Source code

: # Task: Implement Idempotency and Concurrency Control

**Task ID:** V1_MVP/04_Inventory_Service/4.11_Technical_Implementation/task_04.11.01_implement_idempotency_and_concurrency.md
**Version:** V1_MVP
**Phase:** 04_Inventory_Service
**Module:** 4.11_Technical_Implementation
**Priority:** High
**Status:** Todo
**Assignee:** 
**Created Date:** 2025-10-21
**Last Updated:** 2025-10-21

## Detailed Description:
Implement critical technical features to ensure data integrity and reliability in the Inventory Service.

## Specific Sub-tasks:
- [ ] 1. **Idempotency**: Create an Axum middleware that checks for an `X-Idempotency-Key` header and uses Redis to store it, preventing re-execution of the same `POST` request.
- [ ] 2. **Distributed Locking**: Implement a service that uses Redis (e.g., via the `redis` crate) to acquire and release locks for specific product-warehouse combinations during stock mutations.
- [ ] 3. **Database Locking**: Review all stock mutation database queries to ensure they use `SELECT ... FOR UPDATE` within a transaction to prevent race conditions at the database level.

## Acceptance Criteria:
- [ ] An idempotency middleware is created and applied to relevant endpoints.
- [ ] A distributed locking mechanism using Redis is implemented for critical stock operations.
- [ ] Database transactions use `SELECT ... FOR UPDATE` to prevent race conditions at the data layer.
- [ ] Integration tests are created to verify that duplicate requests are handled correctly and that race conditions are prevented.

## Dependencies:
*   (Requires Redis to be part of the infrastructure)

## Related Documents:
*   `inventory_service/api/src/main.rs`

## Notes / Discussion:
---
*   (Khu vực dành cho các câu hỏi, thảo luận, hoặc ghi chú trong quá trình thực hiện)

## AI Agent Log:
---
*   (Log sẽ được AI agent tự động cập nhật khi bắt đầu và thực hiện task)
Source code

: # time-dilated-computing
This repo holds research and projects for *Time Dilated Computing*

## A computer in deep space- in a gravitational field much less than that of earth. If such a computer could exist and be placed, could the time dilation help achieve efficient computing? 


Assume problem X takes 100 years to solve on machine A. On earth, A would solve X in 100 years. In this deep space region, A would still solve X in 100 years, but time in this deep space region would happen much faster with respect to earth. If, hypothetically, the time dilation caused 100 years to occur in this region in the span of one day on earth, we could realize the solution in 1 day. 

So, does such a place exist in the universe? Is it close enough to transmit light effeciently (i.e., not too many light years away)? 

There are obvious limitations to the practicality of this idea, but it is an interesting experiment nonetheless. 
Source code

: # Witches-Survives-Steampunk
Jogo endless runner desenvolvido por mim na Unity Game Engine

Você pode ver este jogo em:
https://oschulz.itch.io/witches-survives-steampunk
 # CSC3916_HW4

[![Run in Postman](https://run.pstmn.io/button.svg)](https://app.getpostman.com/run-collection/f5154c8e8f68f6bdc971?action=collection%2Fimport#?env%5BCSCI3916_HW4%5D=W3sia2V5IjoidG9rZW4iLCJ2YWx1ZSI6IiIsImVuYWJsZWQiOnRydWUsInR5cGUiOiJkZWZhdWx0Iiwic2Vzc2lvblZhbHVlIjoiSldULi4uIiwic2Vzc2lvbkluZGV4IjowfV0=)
_____
Task objective —
Return all lines from the data that include the string "earth".

Written reply —
## A computer in deep space- in a gravitational field much less than that of earth. If such a computer could exist and be placed, could the time dilation help achieve efficient computing? 
Assume problem X takes 100 years to solve on machine A. On earth, A would solve X in 100 years. In this deep space region, A would still solve X in 100 years, but time in this deep space region would happen much faster with respect to earth. If, hypothetically, the time dilation caused 100 years to occur in this region in the span of one day on earth, we could realize the solution in 1 day. 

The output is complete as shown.